***** Raw data *****

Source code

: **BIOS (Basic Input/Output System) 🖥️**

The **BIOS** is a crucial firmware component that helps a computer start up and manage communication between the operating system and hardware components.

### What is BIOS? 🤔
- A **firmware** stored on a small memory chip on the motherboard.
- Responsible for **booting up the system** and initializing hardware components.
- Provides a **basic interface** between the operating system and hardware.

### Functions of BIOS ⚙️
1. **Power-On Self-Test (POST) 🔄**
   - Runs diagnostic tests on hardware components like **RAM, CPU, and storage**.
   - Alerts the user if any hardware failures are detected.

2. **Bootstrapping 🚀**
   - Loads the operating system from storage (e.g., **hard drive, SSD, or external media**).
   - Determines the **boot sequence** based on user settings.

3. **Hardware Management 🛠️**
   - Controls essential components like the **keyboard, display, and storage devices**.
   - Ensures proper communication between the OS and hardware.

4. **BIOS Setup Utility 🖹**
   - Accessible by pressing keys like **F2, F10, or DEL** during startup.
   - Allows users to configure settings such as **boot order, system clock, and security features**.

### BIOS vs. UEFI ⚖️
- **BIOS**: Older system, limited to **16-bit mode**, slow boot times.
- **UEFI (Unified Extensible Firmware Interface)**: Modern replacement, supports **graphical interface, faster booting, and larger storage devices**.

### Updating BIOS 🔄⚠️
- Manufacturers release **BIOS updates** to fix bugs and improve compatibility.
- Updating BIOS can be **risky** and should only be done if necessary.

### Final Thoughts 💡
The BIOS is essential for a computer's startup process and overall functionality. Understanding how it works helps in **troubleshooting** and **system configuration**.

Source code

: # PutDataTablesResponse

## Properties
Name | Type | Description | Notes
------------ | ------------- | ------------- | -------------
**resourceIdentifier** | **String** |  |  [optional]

*****

> _What to do_
What's needed is a word-for-word copy of the lines from the one holding "- Runs diagnostic" through the final line of the data.

> _Problem solution_
   - Runs diagnostic tests on hardware components like **RAM, CPU, and storage**.
   - Alerts the user if any hardware failures are detected.

2. **Bootstrapping 🚀**
   - Loads the operating system from storage (e.g., **hard drive, SSD, or external media**).
   - Determines the **boot sequence** based on user settings.

3. **Hardware Management 🛠️**
   - Controls essential components like the **keyboard, display, and storage devices**.
   - Ensures proper communication between the OS and hardware.

4. **BIOS Setup Utility 🖹**
   - Accessible by pressing keys like **F2, F10, or DEL** during startup.
   - Allows users to configure settings such as **boot order, system clock, and security features**.

### BIOS vs. UEFI ⚖️
- **BIOS**: Older system, limited to **16-bit mode**, slow boot times.
- **UEFI (Unified Extensible Firmware Interface)**: Modern replacement, supports **graphical interface, faster booting, and larger storage devices**.

### Updating BIOS 🔄⚠️
- Manufacturers release **BIOS updates** to fix bugs and improve compatibility.
- Updating BIOS can be **risky** and should only be done if necessary.

### Final Thoughts 💡
The BIOS is essential for a computer's startup process and overall functionality. Understanding how it works helps in **troubleshooting** and **system configuration**.

Source code

: # PutDataTablesResponse

## Properties
Name | Type | Description | Notes
------------ | ------------- | ------------- | -------------
**resourceIdentifier** | **String** |  |  [optional]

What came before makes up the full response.